Problem to work on => Using the records below, write out the line with "通常の 2 次元コンポーネントのシンプルな例は、このページの「[SpotSelect" and each line after it through the final one, exactly, and only those.

Supplied information Block Start

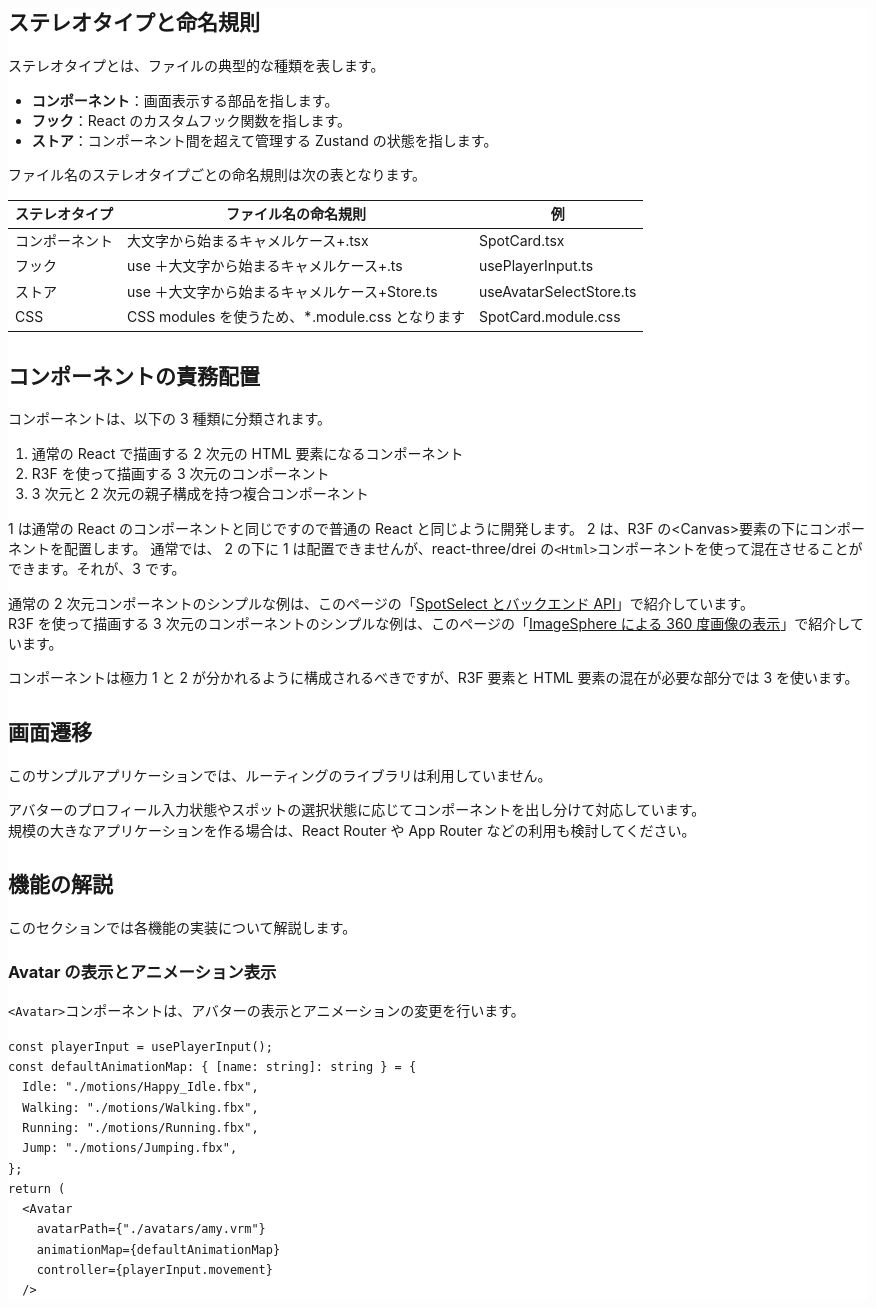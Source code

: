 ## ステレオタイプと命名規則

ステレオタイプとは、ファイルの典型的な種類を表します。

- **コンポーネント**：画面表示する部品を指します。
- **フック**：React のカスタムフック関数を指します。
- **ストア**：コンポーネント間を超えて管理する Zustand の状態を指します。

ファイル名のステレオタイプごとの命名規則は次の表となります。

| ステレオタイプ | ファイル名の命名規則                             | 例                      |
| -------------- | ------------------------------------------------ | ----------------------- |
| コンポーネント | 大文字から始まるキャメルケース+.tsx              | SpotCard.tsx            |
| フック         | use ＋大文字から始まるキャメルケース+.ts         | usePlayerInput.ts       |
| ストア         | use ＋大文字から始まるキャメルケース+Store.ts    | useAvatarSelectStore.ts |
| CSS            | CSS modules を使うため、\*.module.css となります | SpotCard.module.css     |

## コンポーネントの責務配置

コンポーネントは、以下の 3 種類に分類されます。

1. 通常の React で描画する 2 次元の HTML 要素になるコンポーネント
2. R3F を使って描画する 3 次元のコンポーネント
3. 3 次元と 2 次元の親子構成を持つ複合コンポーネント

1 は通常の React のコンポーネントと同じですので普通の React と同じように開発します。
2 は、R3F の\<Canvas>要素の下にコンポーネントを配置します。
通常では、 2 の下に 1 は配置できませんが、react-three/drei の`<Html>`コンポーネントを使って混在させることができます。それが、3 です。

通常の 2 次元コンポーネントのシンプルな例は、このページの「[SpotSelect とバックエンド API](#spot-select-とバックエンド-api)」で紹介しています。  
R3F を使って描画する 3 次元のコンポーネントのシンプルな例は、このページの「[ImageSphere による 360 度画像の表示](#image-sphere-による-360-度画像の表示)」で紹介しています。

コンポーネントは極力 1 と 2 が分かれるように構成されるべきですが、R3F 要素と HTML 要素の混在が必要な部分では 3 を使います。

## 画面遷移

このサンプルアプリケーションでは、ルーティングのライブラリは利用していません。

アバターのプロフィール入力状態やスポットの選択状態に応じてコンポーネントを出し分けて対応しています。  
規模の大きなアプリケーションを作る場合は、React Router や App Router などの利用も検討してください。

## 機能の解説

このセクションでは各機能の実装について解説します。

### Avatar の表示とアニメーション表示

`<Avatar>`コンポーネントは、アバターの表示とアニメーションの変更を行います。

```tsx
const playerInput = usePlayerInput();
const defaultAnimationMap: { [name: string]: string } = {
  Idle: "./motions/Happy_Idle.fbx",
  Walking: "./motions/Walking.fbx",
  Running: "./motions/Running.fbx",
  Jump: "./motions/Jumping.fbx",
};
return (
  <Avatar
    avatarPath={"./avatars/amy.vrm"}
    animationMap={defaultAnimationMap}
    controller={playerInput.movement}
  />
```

Supplied information Block End

Answer area =>
通常の 2 次元コンポーネントのシンプルな例は、このページの「[SpotSelect とバックエンド API](#spot-select-とバックエンド-api)」で紹介しています。  
R3F を使って描画する 3 次元のコンポーネントのシンプルな例は、このページの「[ImageSphere による 360 度画像の表示](#image-sphere-による-360-度画像の表示)」で紹介しています。

コンポーネントは極力 1 と 2 が分かれるように構成されるべきですが、R3F 要素と HTML 要素の混在が必要な部分では 3 を使います。

## 画面遷移

このサンプルアプリケーションでは、ルーティングのライブラリは利用していません。

アバターのプロフィール入力状態やスポットの選択状態に応じてコンポーネントを出し分けて対応しています。  
規模の大きなアプリケーションを作る場合は、React Router や App Router などの利用も検討してください。

## 機能の解説

このセクションでは各機能の実装について解説します。

### Avatar の表示とアニメーション表示

`<Avatar>`コンポーネントは、アバターの表示とアニメーションの変更を行います。

```tsx
const playerInput = usePlayerInput();
const defaultAnimationMap: { [name: string]: string } = {
  Idle: "./motions/Happy_Idle.fbx",
  Walking: "./motions/Walking.fbx",
  Running: "./motions/Running.fbx",
  Jump: "./motions/Jumping.fbx",
};
return (
  <Avatar
    avatarPath={"./avatars/amy.vrm"}
    animationMap={defaultAnimationMap}
    controller={playerInput.movement}
  />
```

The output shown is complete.